- EXERCISE REQUIREMENTS: Given the listing that follows, report all lines in which the string "Reward" occurs.

##############################

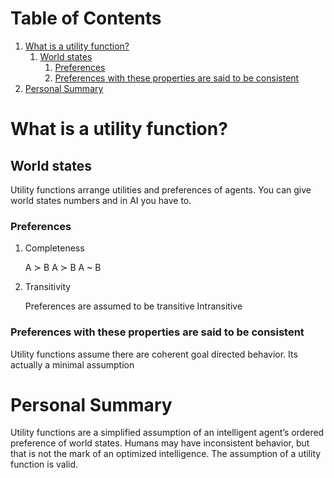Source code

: 
# Table of Contents

1.  [What is a utility function?](#org0753002)
    1.  [World states](#orgb4de7ab)
        1.  [Preferences](#org538222d)
        2.  [Preferences with these properties are said to be consistent](#org5e809e6)
2.  [Personal Summary](#orgfff5583)



<a id="org0753002"></a>

# What is a utility function?


<a id="orgb4de7ab"></a>

## World states

Utility functions arrange utilities and preferences of agents.
You can give world states numbers and in AI you have to.


<a id="org538222d"></a>

### Preferences

1.  Completeness

    A &sc; B
    A &sc; B
    A ~ B

2.  Transitivity

    Preferences are assumed to be transitive
    Intransitive


<a id="org5e809e6"></a>

### Preferences with these properties are said to be consistent

Utility functions assume there are coherent goal directed behavior. Its actually a minimal assumption


<a id="orgfff5583"></a>

# Personal Summary

Utility functions are a simplified assumption of an intelligent agent&rsquo;s ordered preference of world states.
Humans may have inconsistent behavior, but that is not the mark of an optimized intelligence.
The assumption of a utility function is valid.

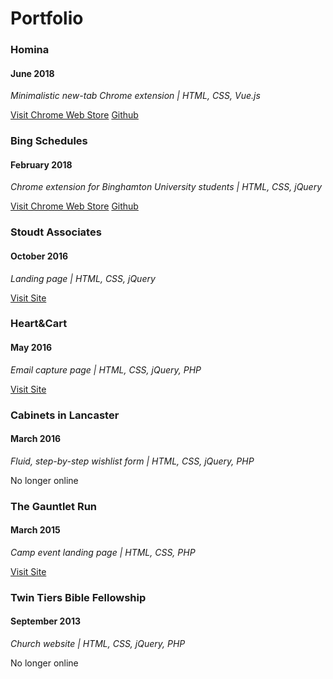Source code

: # Portfolio

### Homina
#### June 2018
*Minimalistic new-tab Chrome extension | HTML, CSS, Vue.js*

[Visit Chrome Web Store](https://chrome.google.com/webstore/detail/homina/fioieebccopjgmnhbgkcfnhaijefjjpj)
[Github](https://github.com/shengslogar/bingschedules)

### Bing Schedules
#### February 2018
*Chrome extension for Binghamton University students | HTML, CSS, jQuery*

[Visit Chrome Web Store](https://chrome.google.com/webstore/detail/bing-schedules/ofpmakmjnlpkpnelpdkjpapilnbcafdl?hl=en-US)
[Github](https://github.com/shengslogar/homina)

### Stoudt Associates
#### October 2016
*Landing page | HTML, CSS, jQuery*

[Visit Site](http://stoudtcpas.com/)

### Heart&Cart
#### May 2016
*Email capture page | HTML, CSS, jQuery, PHP*

[Visit Site](http://heartandcart.com/)

### Cabinets in Lancaster
#### March 2016
*Fluid, step-by-step wishlist form | HTML, CSS, jQuery, PHP*

No longer online

### The Gauntlet Run
#### March 2015
*Camp event landing page | HTML, CSS, PHP*

[Visit Site](http://thegauntletrun.org/)

### Twin Tiers Bible Fellowship
#### September 2013
*Church website | HTML, CSS, jQuery, PHP*

No longer online
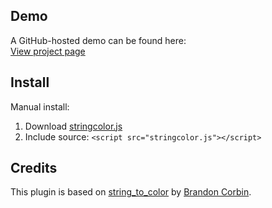 ## Demo

A GitHub-hosted demo can be found here:  
[View project page](http://erming.github.io/stringcolor/)

## Install

Manual install:  
  1. Download [stringcolor.js](https://raw.githubusercontent.com/erming/stringcolor/gh-pages/stringcolor.js)
  2. Include source: `<script src="stringcolor.js"></script>`

## Credits

This plugin is based on [string_to_color](https://github.com/brandoncorbin/string_to_color) by [Brandon Corbin](https://github.com/brandoncorbin).
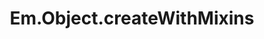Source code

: ---
title: Em.Object.createWithMixins
template: topic.jade
tags: [ object, create, mixins ]
description: create an instance of an object with mixins
arguments:
    mixins:
        required: false
        description: single instance or array of instances of Em.Mixin to be used when creating this object
    "{}":
        required: false
        description: object hash of properties for the newly created object
---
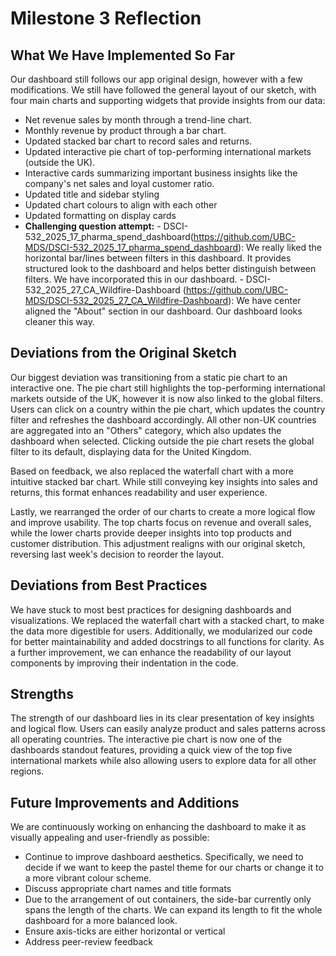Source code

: # Milestone 3 Reflection

## What We Have Implemented So Far

Our dashboard still follows our app original design, however with a few modifications. We still have followed the general layout of our sketch, with four main charts and supporting widgets that provide insights from our data:

-   Net revenue sales by month through a trend-line chart.
-   Monthly revenue by product through a bar chart.
-   Updated stacked bar chart to record sales and returns.
-   Updated interactive pie chart of top-performing international markets (outside the UK).
-   Interactive cards summarizing important business insights like the company's net sales and loyal customer ratio.
-   Updated title and sidebar styling
-   Updated chart colours to align with each other
-   Updated formatting on display cards
-   **Challenging question attempt:** 
        -   DSCI-532_2025_17_pharma_spend_dashboard(https://github.com/UBC-MDS/DSCI-532_2025_17_pharma_spend_dashboard): We really liked the horizontal bar/lines between filters in this dashboard. It provides structured look to the dashboard and helps better distinguish between filters. We have incorporated this in our dashboard.
        -   DSCI-532_2025_27_CA_Wildfire-Dashboard (https://github.com/UBC-MDS/DSCI-532_2025_27_CA_Wildfire-Dashboard): We have center aligned the "About" section in our dashboard. Our dashboard looks cleaner this way. 


## Deviations from the Original Sketch

Our biggest deviation was transitioning from a static pie chart to an interactive one. The pie chart still highlights the top-performing international markets outside of the UK, however it is now also linked to the global filters. Users can click on a country within the pie chart, which updates the country filter and refreshes the dashboard accordingly. All other non-UK countries are aggregated into an "Others" category, which also updates the dashboard when selected. Clicking outside the pie chart resets the global filter to its default, displaying data for the United Kingdom.

Based on feedback, we also replaced the waterfall chart with a more intuitive stacked bar chart. While still conveying key insights into sales and returns, this format enhances readability and user experience.

Lastly, we rearranged the order of our charts to create a more logical flow and improve usability. The top charts focus on revenue and overall sales, while the lower charts provide deeper insights into top products and customer distribution. This adjustment realigns with our original sketch, reversing last week's decision to reorder the layout.


## Deviations from Best Practices

We have stuck to most best practices for designing dashboards and visualizations. We replaced the waterfall chart with a stacked chart, to make the data more digestible for users. Additionally, we modularized our code for better maintainability and added docstrings to all functions for clarity. As a further improvement, we can enhance the readability of our layout components by improving their indentation in the code.

## Strengths

The strength of our dashboard lies in its clear presentation of key insights and logical flow. Users can easily analyze product and sales patterns across all operating countries. The interactive pie chart is now one of the dashboards standout features, providing a quick view of the top five international markets while also allowing users to explore data for all other regions.

## Future Improvements and Additions

We are continuously working on enhancing the dashboard to make it as visually appealing and user-friendly as possible:
 
-   Continue to improve dashboard aesthetics. Specifically, we need to decide if we want to keep the pastel theme for our charts or change it to a more vibrant colour scheme.
-   Discuss appropriate chart names and title formats
-   Due to the arrangement of out containers, the side-bar currently only spans the length of the charts. We can expand its length to fit the whole dashboard for a more balanced look. 
-   Ensure axis-ticks are either horizontal or vertical
-   Address peer-review feedback 
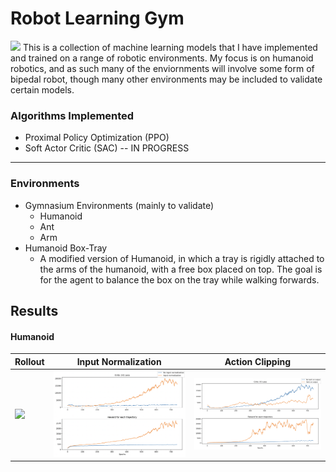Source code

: # Robot Learning Gym
<img src="./media/fasterwalkgif.gif" width="240px">
This is a collection of machine learning models that I have implemented and trained on a range of robotic environments.
My focus is on humanoid robotics, and as such many of the enviornments will involve some form of bipedal robot, though
many other environments may be included to validate certain models.

### Algorithms Implemented
- Proximal Policy Optimization (PPO)
- Soft Actor Critic (SAC) -- IN PROGRESS
---
### Environments
- Gymnasium Environments (mainly to validate)
    - Humanoid
    -  Ant
    -  Arm
-  Humanoid Box-Tray
    - A modified version of Humanoid, in which a tray is rigidly attached to the arms of the humanoid, with a
      free box placed on top. The goal is for the agent to balance the box on the tray while walking forwards.

## Results
#### Humanoid
| <div align="center"> Rollout </div> | <div align="center">  Input Normalization </div> |  <div align="center"> Action Clipping </div> |
|--- | --- | --- |
| [<img src="./media/fasterwalkgif.gif" width="240px">](./media/improvedhumanoidwalk.mp4) | [<img src="./media/inpnormppo.png" width="240px">](./media/inpnormppo.png) | [<img src="./media/tanhppo.png" width="240px">](./media/tanhppo.png) |

<!-- </div>
<div align="center">
<div align="Center">Roll out of Trajectory
[![Walking](./media/humanoidwalkthumbnail.png)](.media/improvedhumanoidwalk.mp4)
</div>
<div align="center"> Reward and loss during training
Reward and loss plots during training:
![Reward Plot comparing action clipping to tanh](./media/tanhppo.png)
![Reward plot showing result of input normalization](./media/inpnormppo.png)
</div> -->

##############################

- FINAL ANSWER:
<div align="center"> Reward and loss during training
Reward and loss plots during training:
![Reward Plot comparing action clipping to tanh](./media/tanhppo.png)
![Reward plot showing result of input normalization](./media/inpnormppo.png)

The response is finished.